After Šiḥan, assuming one doesn't carry on into Oman, the road curves back into Yemen. All of the roads I'd been driving on in al-Mahra during this trip have only been completed recently, and are fast, straight and empty. It is the presence of these roads that has made it easier to explore al-Mahra and, of course, for me to do my bit for the DCP. 18N 52E lies about 20 km off one of these new stretches of road, which links Šiḥan with Thamūd and Wādiy Ḥaḍramawt.
On leaving the road, I thought it was going to be easy - there was a flat surface of gravel and sand, and I was able to keep up quite a speed. But then I realised that I would have to cross range after range of hills on the way. Although low in height, they were black rocky outcrops, and they slowed my progress considerably as I teased my way over about seven or eight ridges that all (sod's law) traversed my direct bearing to the point in a perpendicular fashion. I was also worried that I might meet a set that I wouldn't be able to cross.
However, after much swearing and looking for tracks through these outcrops, I eventually reached the point, which was located on a sandy flat between two ridges. Because of the close proximity of the hills to the point, the views to the North, East, South, and West are rather obscured. However, climbing one of the many hills affords striking views of the landscape - a desert interrupted by hundreds of black outcrops. As was the case for 17N 52E, there were no signs of human habitation nearby, but plenty of vehicle tracks around. The GPS did read all zeros, but must have flicked over as I took the picture. Typical.
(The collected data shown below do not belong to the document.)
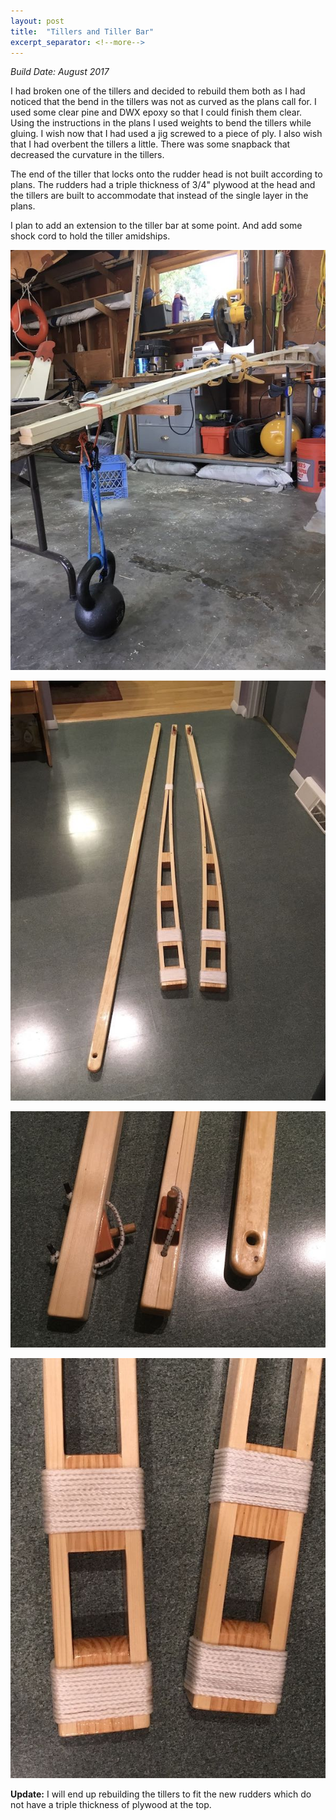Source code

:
 ```yaml
---
layout: post
title:  "Tillers and Tiller Bar"
excerpt_separator: <!--more-->
---
```


*Build Date: August 2017*

I had broken one of the tillers and decided to rebuild them both as I had noticed that the bend in the tillers was not as curved as the plans call for. I used some clear pine and DWX epoxy so that I could finish them clear. Using the instructions in the plans I used weights to bend the tillers while gluing. I wish now that I had used a jig screwed to a piece of ply. I also wish that I had overbent the tillers a little. There was some snapback that decreased the curvature in the tillers.

<!--more-->

The end of the tiller that locks onto the rudder head is not built according to plans. The rudders had a triple thickness of 3/4" plywood at the head and the tillers are built to accommodate that instead of the single layer in the plans.

I plan to add an extension to the tiller bar at some point. And add some shock cord to hold the tiller amidships.

![Bending Tillers](/assets/images/bendingtillers.jpg)

![Tillers](/assets/images/tillers.jpg)

![Tillers](/assets/images/tillersdetail1.jpg)

![Tillers](/assets/images/tillersdetail2.jpg)

**Update:** I will end up rebuilding the tillers to fit the new rudders which do not have a triple thickness of plywood at the top.
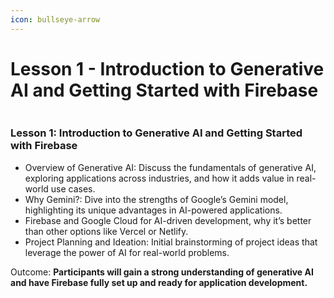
 ```yaml
---
icon: bullseye-arrow
---
```


# Lesson 1 - Introduction to Generative AI and Getting Started with Firebase

<figure><img src="https://gitbookio.github.io/onboarding-template-images/quickstart-hero.png" alt=""><figcaption></figcaption></figure>

### ​**Lesson 1: Introduction to Generative AI and Getting Started with Firebase**

* ​Overview of Generative AI: Discuss the fundamentals of generative AI, exploring applications across industries, and how it adds value in real-world use cases.
* ​Why Gemini?: Dive into the strengths of Google’s Gemini model, highlighting its unique advantages in AI-powered applications.
* ​Firebase and Google Cloud for AI-driven development, why it’s better than other options like Vercel or Netlify.
* ​Project Planning and Ideation: Initial brainstorming of project ideas that leverage the power of AI for real-world problems.

​Outcome: **Participants will gain a strong understanding of generative AI and have Firebase fully set up and ready for application development.**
After returning to the Landy, I found a better route back along a flat pan of sand and gravel that avoided all of the hills and outcrops. Although less direct, it made for a much quicker drive back to the asphalt than it had taken to come from it. But, despite two confluence successes, there had been a lot of time wasted today and I was going to have to be quick if I was to get to 18N 51E by sunset.